Вскоре в городе Фигерасе королю Педро удалось собрать войско в тысячу двести конников и четыре тысячи пехотинцев, а вместе с ним еще одну армию. Это были родственники солдат — в основном наемников, — которые, словно кочевники (по сути они ими и были), вели за собой семью вместе с домашним очагом; торговцы всевозможным товаром, надеявшиеся купить то, что добудут солдаты; торговцы рабами, священники, шулера, воры, проститутки, попрошайки и всякого рода сброд, не имевший другой цели в жизни, кроме как наброситься на падаль. Все они составляли внушительный арьергард, движущийся вслед за войском и подчиняющийся своим законам, порой более жестоким, чем на войне, на которой они паразитировали.
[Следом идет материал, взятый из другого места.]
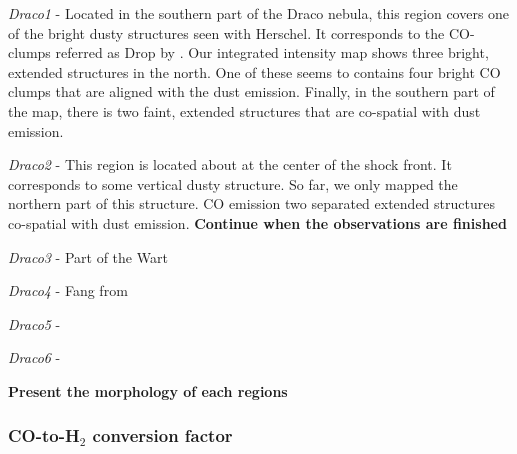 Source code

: \documentclass[traditabstract]{aa}
\begin{document}
\noindent \textit{Draco1} - Located in the southern part of the Draco nebula, this region covers one of the bright dusty structures seen with Herschel. It corresponds to the CO-clumps referred as Drop by \cite{Mebold_1985}. Our integrated intensity map shows three bright, extended structures in the north. One of these seems to contains four bright CO clumps that are aligned with the dust emission. Finally, in the southern part of the map, there is two faint, extended structures that are co-spatial with dust emission.
\medskip

\noindent \textit{Draco2} - This region is located about at the center of the shock front. It corresponds to some vertical dusty structure. So far, we only mapped the northern part of this structure. CO emission two separated extended structures co-spatial with dust emission. \textbf{Continue when the observations are finished}
\medskip

\noindent \textit{Draco3} - Part of the Wart
\medskip

\noindent \textit{Draco4} - Fang from \cite{Mebold_1985}
\medskip

\noindent \textit{Draco5} - 
\medskip

\noindent \textit{Draco6} - 

\textbf{Present the morphology of each regions}


      \subsubsection{CO-to-H$_2$ conversion factor}
\end{document}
Аледис была всего лишь еще одной в этой разношерстной компании. Сцена прощания с Арнау ни на минуту не покидала ее. В то же время она с содроганием вспоминала, как сморщенные, заскорузлые руки мужа трогали ее в самых интимных местах. Хрипы старого дубильщика все еще стояли в ушах. Старик щипал ей влагалище — Аледис не двигалась. Старик щипал снова, еще сильнее, требуя притворной щедрости, которой до сих пор награждала его жена. Аледис сдвинула ноги. «Почему ты меня бросил, Арнау?» — думала она, чувствуя, как Пау, помогая себе руками, пытается войти в нее. Она поддалась и раздвинула ноги, едва сдерживая горечь, подходившую к горлу, и остановила позыв к рвоте. Старик двигался на ней, как пресмыкающееся, и ее снова затошнило. Когда она вырвала сбоку от кровати, он даже не догадался об этом. Пау продолжал впихивать себя в молодое тело, руками поддерживая свой член. Уткнувшись головой в груди Аледис, он покусывал ее соски, которые даже не твердели из-за испытываемого ею отвращения. Кончив, Пау завалился рядом на кровати и заснул. На следующее утро Аледис собрала свои скудные пожитки, немного денег, которые она украла у мужа, и кое-какую еду, а затем как ни в чем не бывало вышла на улицу.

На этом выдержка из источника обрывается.